=== Section Start ===
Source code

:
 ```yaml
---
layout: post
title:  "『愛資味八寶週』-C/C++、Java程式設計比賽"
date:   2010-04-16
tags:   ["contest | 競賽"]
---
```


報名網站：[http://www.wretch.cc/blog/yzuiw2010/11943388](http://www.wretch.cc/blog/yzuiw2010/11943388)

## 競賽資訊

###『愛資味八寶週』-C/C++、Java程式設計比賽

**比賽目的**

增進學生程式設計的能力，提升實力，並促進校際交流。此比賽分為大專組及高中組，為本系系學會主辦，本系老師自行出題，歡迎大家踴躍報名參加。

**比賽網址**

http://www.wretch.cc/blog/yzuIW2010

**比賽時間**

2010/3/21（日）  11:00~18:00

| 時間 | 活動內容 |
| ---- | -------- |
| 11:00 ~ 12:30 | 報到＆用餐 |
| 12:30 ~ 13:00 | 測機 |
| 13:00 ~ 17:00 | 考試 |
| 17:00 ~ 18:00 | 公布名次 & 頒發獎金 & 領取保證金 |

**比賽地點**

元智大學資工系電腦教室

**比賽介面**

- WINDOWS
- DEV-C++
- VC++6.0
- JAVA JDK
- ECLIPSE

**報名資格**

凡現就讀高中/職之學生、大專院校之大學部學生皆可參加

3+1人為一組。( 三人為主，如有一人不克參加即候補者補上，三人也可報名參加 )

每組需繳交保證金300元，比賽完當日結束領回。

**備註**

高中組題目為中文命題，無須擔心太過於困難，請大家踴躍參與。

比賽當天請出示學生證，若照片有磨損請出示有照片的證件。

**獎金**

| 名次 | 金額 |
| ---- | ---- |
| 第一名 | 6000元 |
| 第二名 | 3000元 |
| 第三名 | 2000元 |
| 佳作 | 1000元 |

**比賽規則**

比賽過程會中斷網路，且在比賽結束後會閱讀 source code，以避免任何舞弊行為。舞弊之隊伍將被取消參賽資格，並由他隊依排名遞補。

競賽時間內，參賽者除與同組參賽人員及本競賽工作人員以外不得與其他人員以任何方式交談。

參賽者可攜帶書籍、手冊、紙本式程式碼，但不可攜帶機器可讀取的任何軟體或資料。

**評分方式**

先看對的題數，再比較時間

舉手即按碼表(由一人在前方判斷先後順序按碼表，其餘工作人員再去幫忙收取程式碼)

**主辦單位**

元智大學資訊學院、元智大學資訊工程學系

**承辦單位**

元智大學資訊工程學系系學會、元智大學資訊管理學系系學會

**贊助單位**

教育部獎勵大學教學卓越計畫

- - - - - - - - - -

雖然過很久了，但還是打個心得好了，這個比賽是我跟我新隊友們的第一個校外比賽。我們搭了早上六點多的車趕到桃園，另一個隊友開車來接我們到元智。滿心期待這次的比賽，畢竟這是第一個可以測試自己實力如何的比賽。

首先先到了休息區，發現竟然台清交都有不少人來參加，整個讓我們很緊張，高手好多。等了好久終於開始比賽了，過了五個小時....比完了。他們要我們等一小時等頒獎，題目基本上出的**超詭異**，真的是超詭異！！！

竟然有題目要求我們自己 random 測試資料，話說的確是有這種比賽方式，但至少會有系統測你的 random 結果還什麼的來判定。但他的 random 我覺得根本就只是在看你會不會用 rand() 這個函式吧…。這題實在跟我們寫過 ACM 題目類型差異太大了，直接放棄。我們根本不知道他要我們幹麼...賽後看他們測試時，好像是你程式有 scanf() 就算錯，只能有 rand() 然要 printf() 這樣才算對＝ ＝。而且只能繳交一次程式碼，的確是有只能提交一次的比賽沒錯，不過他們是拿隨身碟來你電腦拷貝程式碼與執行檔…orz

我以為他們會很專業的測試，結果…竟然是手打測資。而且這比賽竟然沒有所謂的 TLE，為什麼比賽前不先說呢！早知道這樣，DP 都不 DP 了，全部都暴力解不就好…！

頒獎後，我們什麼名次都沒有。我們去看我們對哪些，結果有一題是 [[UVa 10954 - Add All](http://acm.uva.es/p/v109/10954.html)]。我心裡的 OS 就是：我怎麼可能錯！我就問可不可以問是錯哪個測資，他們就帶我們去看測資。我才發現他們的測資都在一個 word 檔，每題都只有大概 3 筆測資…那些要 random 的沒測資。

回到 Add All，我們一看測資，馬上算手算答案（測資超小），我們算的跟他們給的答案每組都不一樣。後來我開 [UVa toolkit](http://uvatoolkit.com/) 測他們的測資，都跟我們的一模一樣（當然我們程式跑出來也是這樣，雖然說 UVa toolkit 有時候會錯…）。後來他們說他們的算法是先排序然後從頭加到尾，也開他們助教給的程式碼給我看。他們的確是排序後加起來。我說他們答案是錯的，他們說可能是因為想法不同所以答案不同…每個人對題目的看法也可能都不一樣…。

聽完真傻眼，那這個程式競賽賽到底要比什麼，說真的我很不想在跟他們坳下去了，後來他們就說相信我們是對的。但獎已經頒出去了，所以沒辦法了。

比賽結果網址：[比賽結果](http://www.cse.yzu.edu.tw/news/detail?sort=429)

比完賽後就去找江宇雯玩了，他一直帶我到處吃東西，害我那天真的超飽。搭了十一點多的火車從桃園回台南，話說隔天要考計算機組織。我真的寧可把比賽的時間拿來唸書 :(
=== Section End ===
Please return every line from the material above where the string "code" occurs.

*Solution to the problem*:
Source code
比賽過程會中斷網路，且在比賽結束後會閱讀 source code，以避免任何舞弊行為。舞弊之隊伍將被取消參賽資格，並由他隊依排名遞補。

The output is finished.